### [WORK TO BE COMPLETED]
Search the data for the string "formatting" and copy each line in which it appears.
────
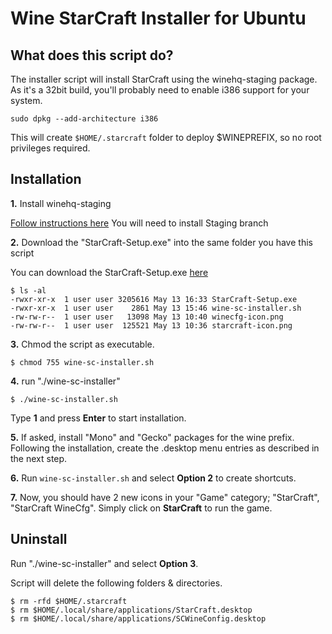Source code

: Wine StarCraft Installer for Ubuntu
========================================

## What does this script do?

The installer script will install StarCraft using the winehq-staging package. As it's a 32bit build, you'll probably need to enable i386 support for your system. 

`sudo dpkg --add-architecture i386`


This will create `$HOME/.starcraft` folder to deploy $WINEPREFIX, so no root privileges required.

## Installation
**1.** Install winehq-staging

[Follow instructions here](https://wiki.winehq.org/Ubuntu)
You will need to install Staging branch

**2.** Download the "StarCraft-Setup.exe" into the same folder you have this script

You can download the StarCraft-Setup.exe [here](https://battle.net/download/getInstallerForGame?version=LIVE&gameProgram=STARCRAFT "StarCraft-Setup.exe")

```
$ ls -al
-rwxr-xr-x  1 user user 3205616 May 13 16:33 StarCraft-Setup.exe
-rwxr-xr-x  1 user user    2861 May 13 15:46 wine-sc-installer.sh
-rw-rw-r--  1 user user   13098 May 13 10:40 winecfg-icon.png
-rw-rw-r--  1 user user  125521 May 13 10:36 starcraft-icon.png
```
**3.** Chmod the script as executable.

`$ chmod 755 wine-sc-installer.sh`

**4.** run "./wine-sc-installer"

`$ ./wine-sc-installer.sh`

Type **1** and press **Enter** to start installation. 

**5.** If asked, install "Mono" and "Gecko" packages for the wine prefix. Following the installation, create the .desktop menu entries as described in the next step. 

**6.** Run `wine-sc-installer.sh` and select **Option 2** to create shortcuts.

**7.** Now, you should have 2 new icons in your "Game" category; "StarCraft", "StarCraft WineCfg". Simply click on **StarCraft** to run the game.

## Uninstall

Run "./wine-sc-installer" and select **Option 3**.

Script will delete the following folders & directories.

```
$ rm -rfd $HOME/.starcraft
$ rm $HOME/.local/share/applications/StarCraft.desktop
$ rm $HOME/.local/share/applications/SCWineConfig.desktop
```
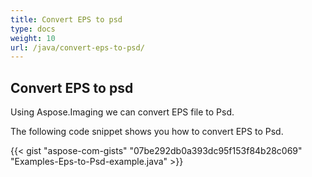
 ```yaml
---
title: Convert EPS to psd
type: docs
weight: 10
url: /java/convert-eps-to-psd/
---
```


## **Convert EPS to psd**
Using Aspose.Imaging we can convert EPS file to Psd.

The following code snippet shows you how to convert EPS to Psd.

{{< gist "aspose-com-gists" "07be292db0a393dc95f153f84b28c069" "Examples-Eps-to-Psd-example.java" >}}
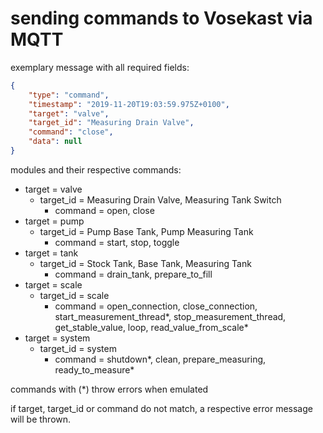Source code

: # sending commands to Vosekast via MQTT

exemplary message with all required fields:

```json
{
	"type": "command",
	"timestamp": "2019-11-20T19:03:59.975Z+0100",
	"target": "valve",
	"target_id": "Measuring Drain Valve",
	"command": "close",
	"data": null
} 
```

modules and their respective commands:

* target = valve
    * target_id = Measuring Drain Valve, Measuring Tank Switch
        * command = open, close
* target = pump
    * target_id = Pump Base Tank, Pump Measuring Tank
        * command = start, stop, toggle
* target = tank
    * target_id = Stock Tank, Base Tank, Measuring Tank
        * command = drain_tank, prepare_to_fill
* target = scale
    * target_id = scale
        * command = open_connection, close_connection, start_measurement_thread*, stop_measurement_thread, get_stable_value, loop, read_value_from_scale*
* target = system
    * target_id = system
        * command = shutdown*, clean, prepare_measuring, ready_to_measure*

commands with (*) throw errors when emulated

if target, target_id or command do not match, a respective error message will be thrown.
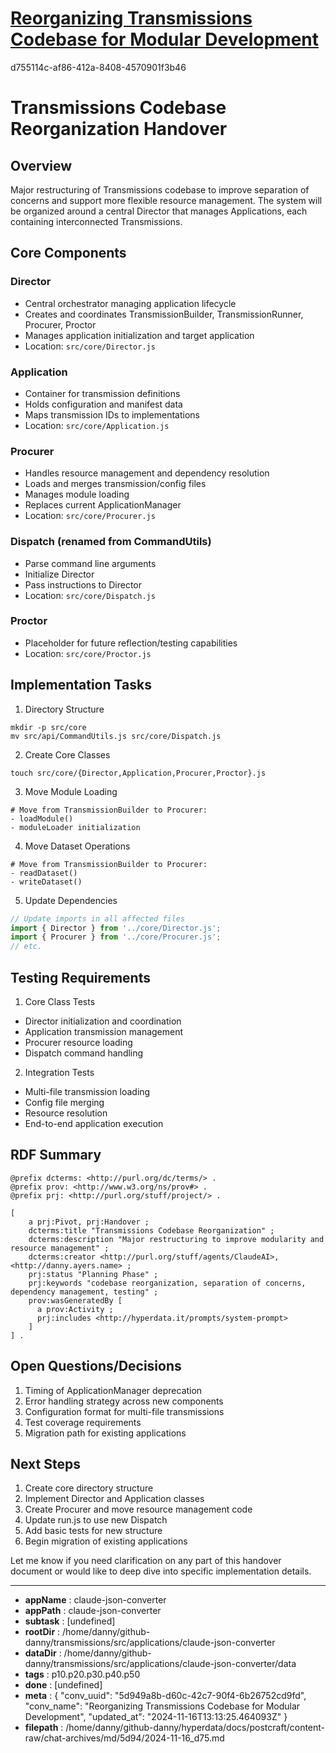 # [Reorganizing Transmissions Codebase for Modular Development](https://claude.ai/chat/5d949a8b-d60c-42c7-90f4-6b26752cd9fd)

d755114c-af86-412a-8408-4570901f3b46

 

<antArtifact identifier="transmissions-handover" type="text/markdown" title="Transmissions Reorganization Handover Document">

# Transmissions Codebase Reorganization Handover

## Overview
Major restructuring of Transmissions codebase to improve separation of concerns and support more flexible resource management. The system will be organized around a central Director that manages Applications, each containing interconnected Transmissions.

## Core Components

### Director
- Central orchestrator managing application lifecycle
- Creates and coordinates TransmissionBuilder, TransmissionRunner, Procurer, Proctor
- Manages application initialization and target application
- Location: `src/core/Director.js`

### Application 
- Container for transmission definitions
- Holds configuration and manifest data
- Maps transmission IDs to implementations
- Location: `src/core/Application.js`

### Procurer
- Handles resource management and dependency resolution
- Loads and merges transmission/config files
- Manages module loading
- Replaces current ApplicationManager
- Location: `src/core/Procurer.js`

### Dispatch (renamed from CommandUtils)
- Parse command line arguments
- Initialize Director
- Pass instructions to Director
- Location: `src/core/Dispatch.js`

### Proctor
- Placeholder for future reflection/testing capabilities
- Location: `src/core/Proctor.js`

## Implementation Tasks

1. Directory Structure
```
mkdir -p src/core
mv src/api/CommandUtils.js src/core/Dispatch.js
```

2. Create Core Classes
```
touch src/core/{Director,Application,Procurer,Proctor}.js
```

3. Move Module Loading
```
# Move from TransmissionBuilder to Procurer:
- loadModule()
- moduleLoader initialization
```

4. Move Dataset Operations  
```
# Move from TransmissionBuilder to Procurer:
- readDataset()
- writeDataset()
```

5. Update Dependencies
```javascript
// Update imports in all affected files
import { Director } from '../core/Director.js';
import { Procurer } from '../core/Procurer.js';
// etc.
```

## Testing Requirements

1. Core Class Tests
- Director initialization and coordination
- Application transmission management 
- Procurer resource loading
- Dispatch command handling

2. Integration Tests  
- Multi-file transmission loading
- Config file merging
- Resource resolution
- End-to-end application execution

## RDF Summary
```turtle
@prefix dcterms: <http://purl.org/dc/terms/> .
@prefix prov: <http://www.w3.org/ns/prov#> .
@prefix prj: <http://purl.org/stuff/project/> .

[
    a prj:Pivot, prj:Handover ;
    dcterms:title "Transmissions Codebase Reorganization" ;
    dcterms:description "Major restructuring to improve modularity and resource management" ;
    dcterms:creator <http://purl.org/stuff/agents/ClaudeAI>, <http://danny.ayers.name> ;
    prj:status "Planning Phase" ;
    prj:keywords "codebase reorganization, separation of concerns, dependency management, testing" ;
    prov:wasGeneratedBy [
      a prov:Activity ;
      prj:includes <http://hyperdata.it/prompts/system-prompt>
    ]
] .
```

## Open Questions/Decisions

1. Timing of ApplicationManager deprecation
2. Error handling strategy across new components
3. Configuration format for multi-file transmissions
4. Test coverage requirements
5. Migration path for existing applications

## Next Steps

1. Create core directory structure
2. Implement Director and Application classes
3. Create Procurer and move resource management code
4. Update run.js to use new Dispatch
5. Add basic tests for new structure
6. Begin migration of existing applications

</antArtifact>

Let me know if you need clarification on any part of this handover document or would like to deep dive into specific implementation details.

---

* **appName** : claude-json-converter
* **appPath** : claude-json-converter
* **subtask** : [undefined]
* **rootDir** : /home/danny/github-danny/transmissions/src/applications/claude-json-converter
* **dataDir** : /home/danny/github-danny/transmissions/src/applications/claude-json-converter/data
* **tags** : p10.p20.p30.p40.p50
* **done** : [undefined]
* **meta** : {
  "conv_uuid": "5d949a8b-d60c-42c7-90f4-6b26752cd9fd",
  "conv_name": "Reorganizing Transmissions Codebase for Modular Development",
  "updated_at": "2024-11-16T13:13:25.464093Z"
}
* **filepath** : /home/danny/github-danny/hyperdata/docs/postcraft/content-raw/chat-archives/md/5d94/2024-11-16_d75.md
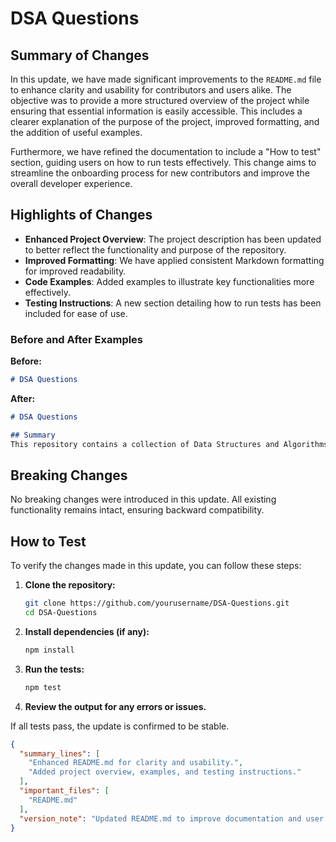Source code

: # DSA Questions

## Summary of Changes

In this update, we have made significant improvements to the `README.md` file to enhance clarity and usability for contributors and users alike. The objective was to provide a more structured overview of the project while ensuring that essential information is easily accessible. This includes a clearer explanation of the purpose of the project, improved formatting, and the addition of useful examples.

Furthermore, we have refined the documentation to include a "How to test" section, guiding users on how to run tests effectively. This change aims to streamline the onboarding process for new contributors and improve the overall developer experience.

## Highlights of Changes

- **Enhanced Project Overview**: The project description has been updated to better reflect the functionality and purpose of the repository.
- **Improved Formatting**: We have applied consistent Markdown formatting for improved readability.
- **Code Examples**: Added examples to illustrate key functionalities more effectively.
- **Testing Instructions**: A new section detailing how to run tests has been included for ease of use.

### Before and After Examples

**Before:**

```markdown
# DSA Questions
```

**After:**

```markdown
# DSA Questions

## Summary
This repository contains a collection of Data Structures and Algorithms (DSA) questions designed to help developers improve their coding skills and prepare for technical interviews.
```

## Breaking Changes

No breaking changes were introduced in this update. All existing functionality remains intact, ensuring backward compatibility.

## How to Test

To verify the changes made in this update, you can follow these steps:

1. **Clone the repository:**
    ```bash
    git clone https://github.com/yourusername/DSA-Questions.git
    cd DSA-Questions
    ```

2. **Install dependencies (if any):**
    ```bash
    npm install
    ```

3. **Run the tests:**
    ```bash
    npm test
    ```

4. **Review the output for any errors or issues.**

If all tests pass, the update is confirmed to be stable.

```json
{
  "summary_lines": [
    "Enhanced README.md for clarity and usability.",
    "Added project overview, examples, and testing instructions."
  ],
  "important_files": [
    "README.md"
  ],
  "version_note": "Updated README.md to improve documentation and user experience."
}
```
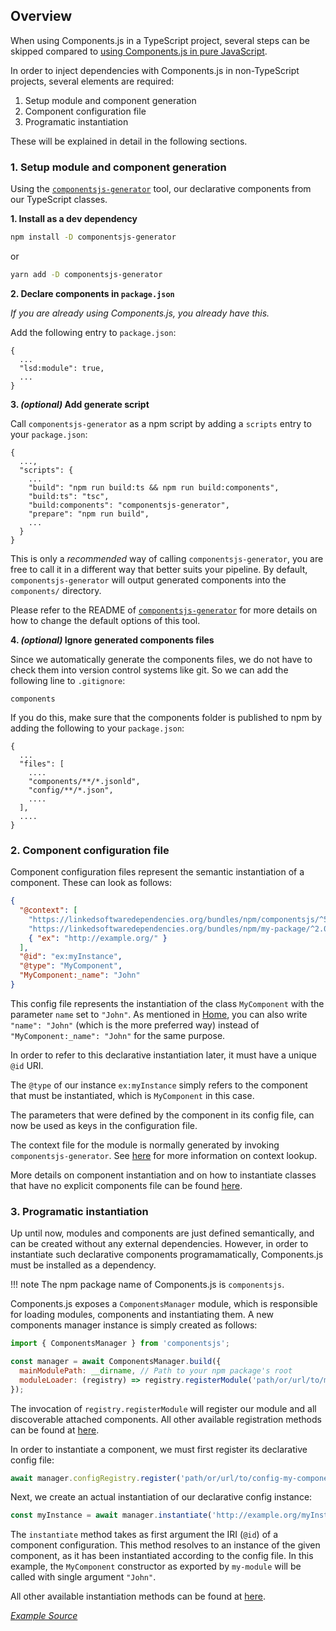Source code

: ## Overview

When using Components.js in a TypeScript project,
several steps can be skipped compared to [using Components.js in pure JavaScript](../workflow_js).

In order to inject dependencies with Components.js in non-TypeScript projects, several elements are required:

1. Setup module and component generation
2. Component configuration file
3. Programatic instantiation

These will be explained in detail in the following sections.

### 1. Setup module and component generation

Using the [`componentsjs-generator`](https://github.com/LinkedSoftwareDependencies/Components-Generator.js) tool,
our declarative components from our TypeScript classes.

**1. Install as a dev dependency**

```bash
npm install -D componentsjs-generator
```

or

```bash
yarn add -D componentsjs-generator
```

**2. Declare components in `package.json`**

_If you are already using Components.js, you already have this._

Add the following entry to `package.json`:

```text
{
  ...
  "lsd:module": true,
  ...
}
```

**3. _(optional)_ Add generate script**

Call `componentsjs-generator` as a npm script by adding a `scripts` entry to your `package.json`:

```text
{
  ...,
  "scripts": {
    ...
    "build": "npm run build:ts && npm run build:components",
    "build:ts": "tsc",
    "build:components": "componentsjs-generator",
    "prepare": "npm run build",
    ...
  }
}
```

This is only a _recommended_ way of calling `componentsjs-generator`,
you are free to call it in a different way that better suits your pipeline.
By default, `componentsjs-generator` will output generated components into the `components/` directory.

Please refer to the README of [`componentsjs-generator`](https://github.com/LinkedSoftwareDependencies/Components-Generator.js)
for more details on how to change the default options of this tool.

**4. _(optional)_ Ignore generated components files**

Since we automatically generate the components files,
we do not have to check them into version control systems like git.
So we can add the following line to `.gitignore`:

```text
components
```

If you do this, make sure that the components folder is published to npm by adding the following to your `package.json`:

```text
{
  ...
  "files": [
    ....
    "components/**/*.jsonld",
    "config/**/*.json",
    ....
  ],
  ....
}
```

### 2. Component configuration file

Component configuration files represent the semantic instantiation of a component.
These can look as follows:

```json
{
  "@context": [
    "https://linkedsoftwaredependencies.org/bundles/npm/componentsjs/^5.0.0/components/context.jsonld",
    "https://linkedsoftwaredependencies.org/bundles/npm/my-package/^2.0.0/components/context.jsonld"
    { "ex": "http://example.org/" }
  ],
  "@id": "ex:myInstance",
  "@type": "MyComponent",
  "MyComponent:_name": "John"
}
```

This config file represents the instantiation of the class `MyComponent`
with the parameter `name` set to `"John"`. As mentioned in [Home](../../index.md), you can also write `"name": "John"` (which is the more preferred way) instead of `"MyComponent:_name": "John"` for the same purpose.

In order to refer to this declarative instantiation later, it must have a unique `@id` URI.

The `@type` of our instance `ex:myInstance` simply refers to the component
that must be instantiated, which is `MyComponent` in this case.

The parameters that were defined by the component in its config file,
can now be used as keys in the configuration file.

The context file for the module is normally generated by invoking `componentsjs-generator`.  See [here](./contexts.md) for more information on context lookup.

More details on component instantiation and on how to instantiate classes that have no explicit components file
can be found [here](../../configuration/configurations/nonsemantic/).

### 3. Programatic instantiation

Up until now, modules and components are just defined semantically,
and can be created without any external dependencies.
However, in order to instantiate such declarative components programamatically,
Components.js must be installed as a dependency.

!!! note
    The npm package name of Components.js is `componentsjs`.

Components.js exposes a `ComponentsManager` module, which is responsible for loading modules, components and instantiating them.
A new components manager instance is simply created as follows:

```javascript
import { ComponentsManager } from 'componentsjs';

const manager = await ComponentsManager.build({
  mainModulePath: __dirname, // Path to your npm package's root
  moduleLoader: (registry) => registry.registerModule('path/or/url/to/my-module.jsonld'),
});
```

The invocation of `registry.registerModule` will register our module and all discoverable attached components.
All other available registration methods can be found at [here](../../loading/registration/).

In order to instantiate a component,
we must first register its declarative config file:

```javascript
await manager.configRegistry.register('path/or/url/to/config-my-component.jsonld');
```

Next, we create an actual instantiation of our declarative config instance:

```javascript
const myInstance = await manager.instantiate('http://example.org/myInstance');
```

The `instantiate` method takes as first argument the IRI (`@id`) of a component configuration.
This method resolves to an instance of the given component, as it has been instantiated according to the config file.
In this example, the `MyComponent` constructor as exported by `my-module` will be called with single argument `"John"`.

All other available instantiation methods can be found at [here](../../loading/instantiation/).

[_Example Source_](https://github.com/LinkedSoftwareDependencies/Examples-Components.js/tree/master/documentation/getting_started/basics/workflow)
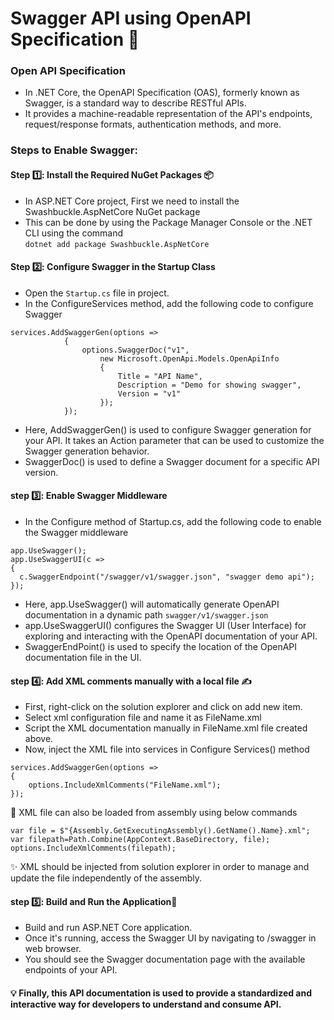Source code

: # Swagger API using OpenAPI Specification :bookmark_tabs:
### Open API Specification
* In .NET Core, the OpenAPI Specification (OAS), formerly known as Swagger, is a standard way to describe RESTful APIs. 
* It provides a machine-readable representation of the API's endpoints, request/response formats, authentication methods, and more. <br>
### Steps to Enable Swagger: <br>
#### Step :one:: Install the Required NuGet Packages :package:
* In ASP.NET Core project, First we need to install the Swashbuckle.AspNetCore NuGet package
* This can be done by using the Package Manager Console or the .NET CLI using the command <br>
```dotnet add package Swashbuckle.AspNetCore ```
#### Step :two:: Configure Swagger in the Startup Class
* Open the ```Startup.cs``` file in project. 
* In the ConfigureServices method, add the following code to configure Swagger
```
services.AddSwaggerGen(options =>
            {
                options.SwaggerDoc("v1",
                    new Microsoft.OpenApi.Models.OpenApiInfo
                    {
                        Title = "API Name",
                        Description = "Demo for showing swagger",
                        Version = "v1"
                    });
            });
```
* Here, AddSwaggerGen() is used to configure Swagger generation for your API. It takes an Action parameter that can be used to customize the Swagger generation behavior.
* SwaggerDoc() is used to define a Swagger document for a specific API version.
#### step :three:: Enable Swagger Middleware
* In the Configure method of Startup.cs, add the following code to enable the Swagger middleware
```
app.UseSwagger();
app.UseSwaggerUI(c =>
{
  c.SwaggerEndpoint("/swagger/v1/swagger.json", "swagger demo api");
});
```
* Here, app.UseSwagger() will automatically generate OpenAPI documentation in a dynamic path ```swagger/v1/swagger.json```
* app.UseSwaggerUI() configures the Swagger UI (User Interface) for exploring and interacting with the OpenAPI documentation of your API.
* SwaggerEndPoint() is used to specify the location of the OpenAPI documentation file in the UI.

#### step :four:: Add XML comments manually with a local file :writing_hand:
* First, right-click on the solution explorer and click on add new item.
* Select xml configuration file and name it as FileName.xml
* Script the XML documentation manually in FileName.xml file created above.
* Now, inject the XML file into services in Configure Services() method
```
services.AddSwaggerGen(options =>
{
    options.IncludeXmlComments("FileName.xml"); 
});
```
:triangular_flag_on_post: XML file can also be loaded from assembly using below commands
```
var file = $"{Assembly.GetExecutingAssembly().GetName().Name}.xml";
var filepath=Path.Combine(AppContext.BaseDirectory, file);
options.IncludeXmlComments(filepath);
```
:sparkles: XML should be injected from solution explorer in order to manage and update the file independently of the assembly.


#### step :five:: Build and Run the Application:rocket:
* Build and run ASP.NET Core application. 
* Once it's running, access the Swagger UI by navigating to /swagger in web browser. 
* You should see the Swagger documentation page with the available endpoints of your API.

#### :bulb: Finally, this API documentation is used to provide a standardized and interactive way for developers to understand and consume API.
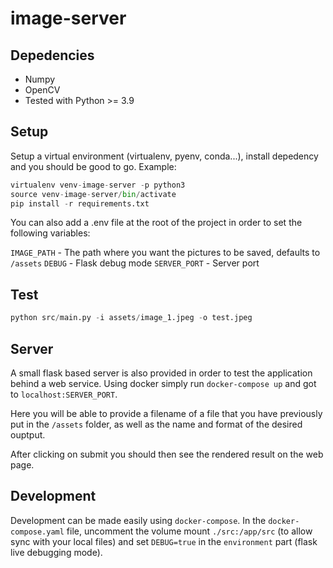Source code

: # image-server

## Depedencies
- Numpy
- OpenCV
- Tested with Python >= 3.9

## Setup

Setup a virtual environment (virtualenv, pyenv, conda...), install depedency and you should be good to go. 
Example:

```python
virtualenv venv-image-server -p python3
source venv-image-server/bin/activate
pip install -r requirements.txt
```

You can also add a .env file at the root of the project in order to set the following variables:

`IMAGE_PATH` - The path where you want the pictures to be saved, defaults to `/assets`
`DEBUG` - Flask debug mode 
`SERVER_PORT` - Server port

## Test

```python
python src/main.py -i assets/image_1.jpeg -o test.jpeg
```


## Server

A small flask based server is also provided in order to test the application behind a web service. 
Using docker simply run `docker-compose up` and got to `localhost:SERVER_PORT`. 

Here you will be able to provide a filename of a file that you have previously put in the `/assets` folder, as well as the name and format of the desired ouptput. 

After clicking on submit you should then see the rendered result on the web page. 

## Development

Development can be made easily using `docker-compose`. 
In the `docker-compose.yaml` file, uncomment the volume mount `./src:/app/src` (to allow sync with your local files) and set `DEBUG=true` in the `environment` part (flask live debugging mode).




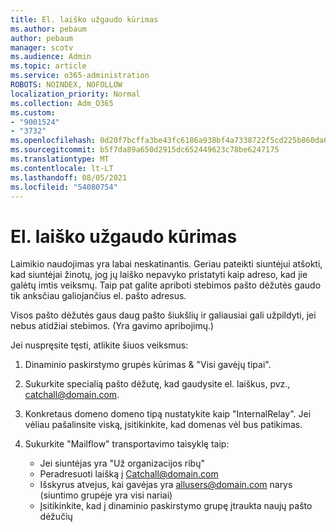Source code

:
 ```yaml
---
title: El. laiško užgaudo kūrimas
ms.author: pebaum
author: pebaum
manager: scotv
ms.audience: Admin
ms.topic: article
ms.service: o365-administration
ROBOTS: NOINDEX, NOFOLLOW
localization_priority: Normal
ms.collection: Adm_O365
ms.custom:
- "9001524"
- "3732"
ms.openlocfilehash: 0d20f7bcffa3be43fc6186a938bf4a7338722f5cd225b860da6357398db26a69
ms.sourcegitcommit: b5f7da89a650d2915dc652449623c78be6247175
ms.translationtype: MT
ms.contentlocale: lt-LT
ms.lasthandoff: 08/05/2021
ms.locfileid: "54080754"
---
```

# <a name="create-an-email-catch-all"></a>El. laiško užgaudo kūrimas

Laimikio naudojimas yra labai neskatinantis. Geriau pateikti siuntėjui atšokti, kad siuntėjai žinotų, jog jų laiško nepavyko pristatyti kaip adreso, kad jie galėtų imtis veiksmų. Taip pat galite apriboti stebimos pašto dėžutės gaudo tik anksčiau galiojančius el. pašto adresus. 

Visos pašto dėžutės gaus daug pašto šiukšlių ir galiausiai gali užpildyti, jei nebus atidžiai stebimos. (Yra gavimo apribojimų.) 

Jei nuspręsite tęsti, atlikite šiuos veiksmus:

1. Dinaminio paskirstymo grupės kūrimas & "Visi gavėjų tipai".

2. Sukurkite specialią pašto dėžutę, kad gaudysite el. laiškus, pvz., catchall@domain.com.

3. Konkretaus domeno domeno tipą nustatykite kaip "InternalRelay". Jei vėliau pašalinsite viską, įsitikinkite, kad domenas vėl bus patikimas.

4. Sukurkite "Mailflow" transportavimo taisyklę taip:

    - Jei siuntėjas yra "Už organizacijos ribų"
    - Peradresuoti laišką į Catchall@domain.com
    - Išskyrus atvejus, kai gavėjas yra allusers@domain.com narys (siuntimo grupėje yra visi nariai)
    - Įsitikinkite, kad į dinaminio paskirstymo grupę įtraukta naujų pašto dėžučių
────
### [RESULT]
In this update, we have made significant improvements to the `README.md` file to enhance clarity and usability for contributors and users alike. The objective was to provide a more structured overview of the project while ensuring that essential information is easily accessible. This includes a clearer explanation of the purpose of the project, improved formatting, and the addition of useful examples.
- **Improved Formatting**: We have applied consistent Markdown formatting for improved readability.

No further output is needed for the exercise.